Derken onlardan korkmaya başladı. "Korkma" dediler ve ona bilgin bir oğlan çocuğu müjdelediler.
Karısı çığlık atarak geldi. Elini yüzüne çarparak: "Ben kısır bir kocakarıyım!" dedi.
Onlar: "Bu böyledir. Rabbin söylemiştir. O, hikmet sahibidir, bilendir" dediler.
Bu ayetler ilahi meleklerin Hz. İbrahim’e insan kılığında ve yabancı kişiler olarak nazil olmaları ve hazretle görüşmelerini anlatıyor. Melekler Hz. İbrahim’e iki önemli haberi vermekle görevliydi; birincisi hazretin ileri yaşına rağmen evlat sahibi olacağı ve ikincisi de fasık ve günahkar Lut kavmine ilahi azabın nazil olacağıydı.

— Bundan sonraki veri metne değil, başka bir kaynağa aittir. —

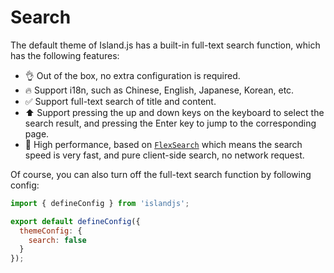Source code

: # Search

The default theme of Island.js has a built-in full-text search function, which has the following features:

- 👌 Out of the box, no extra configuration is required.
- 🔥 Support i18n, such as Chinese, English, Japanese, Korean, etc.
- ✅ Support full-text search of title and content.
- ⬆️ Support pressing the up and down keys on the keyboard to select the search result, and pressing the Enter key to jump to the corresponding page.
- 🚀 High performance, based on [`FlexSearch`](https://github.com/nextapps-de/flexsearch) which means the search speed is very fast, and pure client-side search, no network request.

Of course, you can also turn off the full-text search function by following config:

```js
import { defineConfig } from 'islandjs';

export default defineConfig({
  themeConfig: {
    search: false
  }
});
```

Ayetler ilkin meleklerin Hz. İbrahim’le nasıl karşılaştıklarına işaret ederek şöyle buyurmakta:
Gerçi İbrahim onların tanımadı, ama misafir olarak kabul etti ve onlara ikramda bulundu. İbrahim yabancı misafirlerini ağırlamak üzere tedarik gördü ve bir hayvanı keserek onlara kebap yaptı. Ancak misafirleri yemek yemediğini görünce kaygılandı; belki bu yabancılar art niyetliydi; zira o dönemde eğer biri bir başkasına yemek ikram eder ve o da ikram edilen yemekten yerse, bunun anlamı karşı tarafa zarar vermeyeceğiydi. Dolayısıyla Hz. İbrahim misafirlerinden neden yemek yemediklerini sordu. Bunun üzerine onlar kendilerini ilahi melekler olarak tanıttı ve diğer melekler gibi yemek yemediklerini söyledi.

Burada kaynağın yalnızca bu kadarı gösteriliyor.